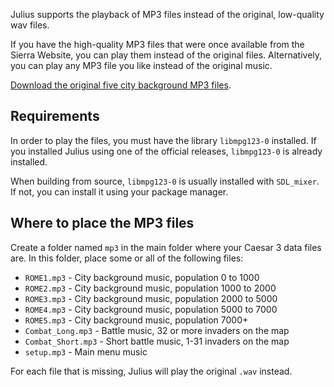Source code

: Julius supports the playback of MP3 files instead of the original, low-quality wav files.

If you have the high-quality MP3 files that were once available from the Sierra Website, you can play them instead of the original files. Alternatively, you can play any MP3 file you like instead of the original music.

[Download the original five city background MP3 files](https://github.com/bvschaik/julius-support/releases/tag/music).

## Requirements

In order to play the files, you must have the library `libmpg123-0` installed. If you installed Julius using one of the official releases, `libmpg123-0` is already installed.

When building from source, `libmpg123-0` is usually installed with `SDL_mixer`. If not, you can install it using your package manager.

## Where to place the MP3 files

Create a folder named `mp3` in the main folder where your Caesar 3 data files are. In this folder, place some or all of the following files:

* `ROME1.mp3` - City background music, population 0 to 1000
* `ROME2.mp3` - City background music, population 1000 to 2000
* `ROME3.mp3` - City background music, population 2000 to 5000
* `ROME4.mp3` - City background music, population 5000 to 7000
* `ROME5.mp3` - City background music, population 7000+
* `Combat_Long.mp3` - Battle music, 32 or more invaders on the map
* `Combat_Short.mp3` - Short battle music, 1-31 invaders on the map
* `setup.mp3` - Main menu music

For each file that is missing, Julius will play the original `.wav` instead.
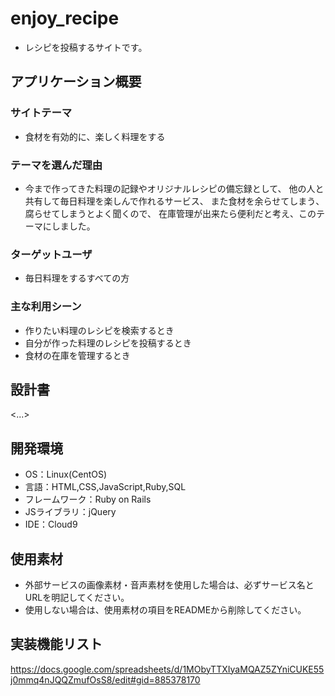 # enjoy_recipe
* レシピを投稿するサイトです。


## アプリケーション概要
### サイトテーマ
* 食材を有効的に、楽しく料理をする

### テーマを選んだ理由
* 今まで作ってきた料理の記録やオリジナルレシピの備忘録として、
他の人と共有して毎日料理を楽しんで作れるサービス、
また食材を余らせてしまう、腐らせてしまうとよく聞くので、
在庫管理が出来たら便利だと考え、このテーマにしました。

### ターゲットユーザ
* 毎日料理をするすべての方

### 主な利用シーン
* 作りたい料理のレシピを検索するとき
* 自分が作った料理のレシピを投稿するとき
* 食材の在庫を管理するとき

## 設計書
<...>

## 開発環境
- OS：Linux(CentOS)
- 言語：HTML,CSS,JavaScript,Ruby,SQL
- フレームワーク：Ruby on Rails
- JSライブラリ：jQuery
- IDE：Cloud9

## 使用素材
- 外部サービスの画像素材・音声素材を使用した場合は、必ずサービス名とURLを明記してください。
- 使用しない場合は、使用素材の項目をREADMEから削除してください。


## 実装機能リスト
https://docs.google.com/spreadsheets/d/1MObyTTXIyaMQAZ5ZYniCUKE55j0mmq4nJQQZmufOsS8/edit#gid=885378170
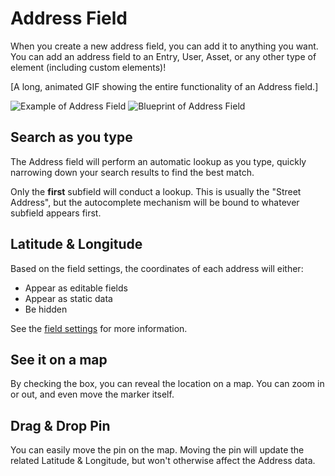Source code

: # Address Field

When you create a new address field, you can add it to anything you want. You can add an address field to an Entry, User, Asset, or any other type of element (including custom elements)!

[A long, animated GIF showing the entire functionality of an Address field.]

<img :src="$withBase('/images/address-field/address.png')" alt="Example of Address Field">

<img :src="$withBase('/images/address-field/blueprint-address-field.png')" alt="Blueprint of Address Field">

## Search as you type

The Address field will perform an automatic lookup as you type, quickly narrowing down your search results to find the best match.

Only the **first** subfield will conduct a lookup. This is usually the "Street Address", but the autocomplete mechanism will be bound to whatever subfield appears first.

## Latitude & Longitude

Based on the field settings, the coordinates of each address will either:

 - Appear as editable fields
 - Appear as static data
 - Be hidden
 
See the [field settings](/address-field/settings/#display-coordinates) for more information.

## See it on a map

By checking the box, you can reveal the location on a map. You can zoom in or out, and even move the marker itself.

## Drag & Drop Pin

You can easily move the pin on the map. Moving the pin will update the related Latitude & Longitude, but won't otherwise affect the Address data.
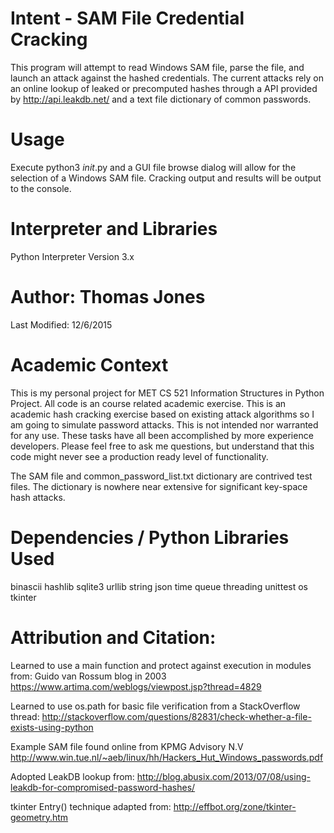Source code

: # Intent - SAM File Credential Cracking
This program will attempt to read Windows SAM file, parse the file, and launch an attack against the hashed credentials.
The current attacks rely on an online lookup of leaked or precomputed hashes through a API provided by http://api.leakdb.net/ and a text file dictionary of common passwords.

# Usage
Execute python3 _init_.py and a GUI file browse dialog will allow for the selection of a Windows SAM file.
Cracking output and results will be output to the console.

# Interpreter and Libraries
Python Interpreter Version 3.x

# Author: Thomas Jones
Last Modified: 12/6/2015

# Academic Context
This is my personal project for MET CS 521 Information Structures in Python Project.
All code is an course related academic exercise. This is an academic hash cracking exercise based on existing attack algorithms so I am going to simulate password attacks.  This is not intended nor warranted for any use. These tasks have all been accomplished by more experience developers.  Please feel free to ask me questions, but understand that this code might never see a production ready level of functionality.

The SAM file and common_password_list.txt dictionary are contrived test files. The dictionary is nowhere near extensive  for significant key-space hash attacks.

# Dependencies / Python Libraries Used
binascii
hashlib
sqlite3
urllib
string
json
time
queue
threading
unittest
os
tkinter

# Attribution and Citation:
Learned to use a main function and protect against execution in modules from:
Guido van Rossum blog in 2003
https://www.artima.com/weblogs/viewpost.jsp?thread=4829

Learned to use os.path for basic file verification from a StackOverflow thread:
http://stackoverflow.com/questions/82831/check-whether-a-file-exists-using-python

Example SAM file found online from KPMG Advisory N.V
http://www.win.tue.nl/~aeb/linux/hh/Hackers_Hut_Windows_passwords.pdf

Adopted LeakDB lookup from:
http://blog.abusix.com/2013/07/08/using-leakdb-for-compromised-password-hashes/

tkinter Entry() technique adapted from: http://effbot.org/zone/tkinter-geometry.htm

▸ **TASK PROMPT**: In the copy, include every record exactly and no pictures.

▸ **ANSWER TO THIS TASK**:
Source code

: Julius supports the playback of MP3 files instead of the original, low-quality wav files.

If you have the high-quality MP3 files that were once available from the Sierra Website, you can play them instead of the original files. Alternatively, you can play any MP3 file you like instead of the original music.

[Download the original five city background MP3 files](https://github.com/bvschaik/julius-support/releases/tag/music).

## Requirements

In order to play the files, you must have the library `libmpg123-0` installed. If you installed Julius using one of the official releases, `libmpg123-0` is already installed.

When building from source, `libmpg123-0` is usually installed with `SDL_mixer`. If not, you can install it using your package manager.

## Where to place the MP3 files

Create a folder named `mp3` in the main folder where your Caesar 3 data files are. In this folder, place some or all of the following files:

* `ROME1.mp3` - City background music, population 0 to 1000
* `ROME2.mp3` - City background music, population 1000 to 2000
* `ROME3.mp3` - City background music, population 2000 to 5000
* `ROME4.mp3` - City background music, population 5000 to 7000
* `ROME5.mp3` - City background music, population 7000+
* `Combat_Long.mp3` - Battle music, 32 or more invaders on the map
* `Combat_Short.mp3` - Short battle music, 1-31 invaders on the map
* `setup.mp3` - Main menu music

For each file that is missing, Julius will play the original `.wav` instead.
 # enjoy_recipe
* レシピを投稿するサイトです。


## アプリケーション概要
### サイトテーマ
* 食材を有効的に、楽しく料理をする

### テーマを選んだ理由
* 今まで作ってきた料理の記録やオリジナルレシピの備忘録として、
他の人と共有して毎日料理を楽しんで作れるサービス、
また食材を余らせてしまう、腐らせてしまうとよく聞くので、
在庫管理が出来たら便利だと考え、このテーマにしました。

### ターゲットユーザ
* 毎日料理をするすべての方

### 主な利用シーン
* 作りたい料理のレシピを検索するとき
* 自分が作った料理のレシピを投稿するとき
* 食材の在庫を管理するとき

## 設計書
<...>

## 開発環境
- OS：Linux(CentOS)
- 言語：HTML,CSS,JavaScript,Ruby,SQL
- フレームワーク：Ruby on Rails
- JSライブラリ：jQuery
- IDE：Cloud9

## 使用素材
- 外部サービスの画像素材・音声素材を使用した場合は、必ずサービス名とURLを明記してください。
- 使用しない場合は、使用素材の項目をREADMEから削除してください。


## 実装機能リスト
https://docs.google.com/spreadsheets/d/1MObyTTXIyaMQAZ5ZYniCUKE55j0mmq4nJQQZmufOsS8/edit#gid=885378170
Source code

: # Address Field

When you create a new address field, you can add it to anything you want. You can add an address field to an Entry, User, Asset, or any other type of element (including custom elements)!

[A long, animated GIF showing the entire functionality of an Address field.]

<img :src="$withBase('/images/address-field/address.png')" alt="Example of Address Field">

<img :src="$withBase('/images/address-field/blueprint-address-field.png')" alt="Blueprint of Address Field">

## Search as you type

The Address field will perform an automatic lookup as you type, quickly narrowing down your search results to find the best match.

Only the **first** subfield will conduct a lookup. This is usually the "Street Address", but the autocomplete mechanism will be bound to whatever subfield appears first.

## Latitude & Longitude

Based on the field settings, the coordinates of each address will either:

 - Appear as editable fields
 - Appear as static data
 - Be hidden
 
See the [field settings](/address-field/settings/#display-coordinates) for more information.

## See it on a map

By checking the box, you can reveal the location on a map. You can zoom in or out, and even move the marker itself.

## Drag & Drop Pin

You can easily move the pin on the map. Moving the pin will update the related Latitude & Longitude, but won't otherwise affect the Address data.
Source code

: # Intent - SAM File Credential Cracking
This program will attempt to read Windows SAM file, parse the file, and launch an attack against the hashed credentials.
The current attacks rely on an online lookup of leaked or precomputed hashes through a API provided by http://api.leakdb.net/ and a text file dictionary of common passwords.

# Usage
Execute python3 _init_.py and a GUI file browse dialog will allow for the selection of a Windows SAM file.
Cracking output and results will be output to the console.

# Interpreter and Libraries
Python Interpreter Version 3.x

# Author: Thomas Jones
Last Modified: 12/6/2015

# Academic Context
This is my personal project for MET CS 521 Information Structures in Python Project.
All code is an course related academic exercise. This is an academic hash cracking exercise based on existing attack algorithms so I am going to simulate password attacks.  This is not intended nor warranted for any use. These tasks have all been accomplished by more experience developers.  Please feel free to ask me questions, but understand that this code might never see a production ready level of functionality.

The SAM file and common_password_list.txt dictionary are contrived test files. The dictionary is nowhere near extensive  for significant key-space hash attacks.

# Dependencies / Python Libraries Used
binascii
hashlib
sqlite3
urllib
string
json
time
queue
threading
unittest
os
tkinter

# Attribution and Citation:
Learned to use a main function and protect against execution in modules from:
Guido van Rossum blog in 2003
https://www.artima.com/weblogs/viewpost.jsp?thread=4829

Learned to use os.path for basic file verification from a StackOverflow thread:
http://stackoverflow.com/questions/82831/check-whether-a-file-exists-using-python

Example SAM file found online from KPMG Advisory N.V
http://www.win.tue.nl/~aeb/linux/hh/Hackers_Hut_Windows_passwords.pdf

Adopted LeakDB lookup from:
http://blog.abusix.com/2013/07/08/using-leakdb-for-compromised-password-hashes/

tkinter Entry() technique adapted from: http://effbot.org/zone/tkinter-geometry.htm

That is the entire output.